Further complicating this relationship is the undeniable fact that our leaders are merely flesh and blood, with all of the possibility for frailty and folly which this implies. Thus, our leaders live in social and organizational groups that have their own set of expectations, politics and rules. Although there can be much that is good in these social groupings, there is also the possibility of group-think and blind adherence dominant opinion.
So, when our Christian leaders deliver teaching our default position should be respect and serious consideration. However, due to the above discussed issues, there are cases in which we must conduct our own review of Scripture and exercise our own judgment.
The Current Issue
The current issue of most extreme political disagreement in the United States may well be that of immigration and refugee policy. This issue divides political parties, families, churches and many other organizations. With regard to the church, as pointed out in The Atlantic:
From religious leaders’ perspectives, backlash against Trump’s immigration policy may be the most ecumenical issue in America right now. Hundreds of prominent clergy signed onto a letter condemning the “derogatory language that has been used about Middle Eastern refugees and our Muslim friends and neighbors,” calling on Trump to reinstate the refugee program.
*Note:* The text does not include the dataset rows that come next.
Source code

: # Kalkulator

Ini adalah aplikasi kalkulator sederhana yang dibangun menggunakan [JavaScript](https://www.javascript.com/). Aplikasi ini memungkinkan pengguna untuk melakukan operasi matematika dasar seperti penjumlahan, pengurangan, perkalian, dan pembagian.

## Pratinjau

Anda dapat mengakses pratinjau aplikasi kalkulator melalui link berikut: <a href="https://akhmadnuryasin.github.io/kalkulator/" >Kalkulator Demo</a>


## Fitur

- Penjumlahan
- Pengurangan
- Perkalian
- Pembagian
Such wide agreement is often supported by a correspondingly wide set of motivating considerations, from a general political rejection to concern about practical consequences to distrust of a particular politician’s character and/or judgement, among others.
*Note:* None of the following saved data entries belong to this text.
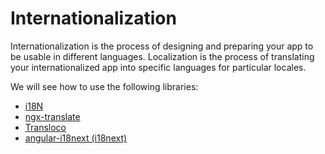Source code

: # Internationalization

Internationalization is the process of designing and preparing your app to be usable in different languages. Localization is the process of translating your internationalized app into specific languages for particular locales.

We will see how to use the following libraries:
- [i18N](./i18n.md)
- [ngx-translate](./ngx-translate.md)
- [Transloco](./transloco.md)
- [angular-i18next (i18next)](./i18next.md)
Thus, if the issue becomes more focused, an apparent consensus can quickly evaporate. For example, if the issue is narrowed to the Christian perspective on “open borders,” then the above agreement will likely splinter.
Although there may be general agreement among most clergy members, the laity is more evenly divided. After all, enough people voted for Mr. Trump to elect him President. And candidate Trump was crystal clear that the current status of immigration / refugee policy was unacceptable. It is also the case that there are prominent Christian organizations and leaders who either have chosen to remain silent or supported the proposed policy changes.
So, if most of our clergy appears to be in agreement that President Trump’s policies are undesirable and the previous administration’s policies are more so, then should we automatically accept this teaching or submit it to our own careful scrutiny?
I’m concerned by the lack of specificity, ill defined logic and superficial Biblical justification for many of the statements made by some of our clergy. For example, when Grady Parsons, Stated Clerk of the Office of the General Assembly chose to educate candidate Trump on PC(USA) on refugees, immigrants, the policy described clearly pointed towards a Progressive Leftist political perspective. I will deal with my numerous serious issues regarding this letter in the next post.
Likewise, we are exposed to repetitive recitations of Bible passages such as Leviticus 19:33-34 (ESV)
When a stranger sojourns with you in your land, you shall not do him wrong. You shall treat the stranger who sojourns with you as the native among you, and you shall love him as yourself, for you were strangers in the land of Egypt: I am the Lord your God.
without the benefit of comprehensive exegesis and exposition on the context, word definitions and other Biblical passages that may well illuminate and/or modify the meaning.
So, is this a case where our leaders have already done the theological heavy lifting and generated a conclusion that, though communicated in shorthand, is beyond reproach? Or, is this, like the same-gender marriage argumentation, a human political position covered by a veneer of faux religiosity? Obviously there is much room for variation between these two extremes.
Given the stakes for our nation, I conclude that careful scrutiny is necessity.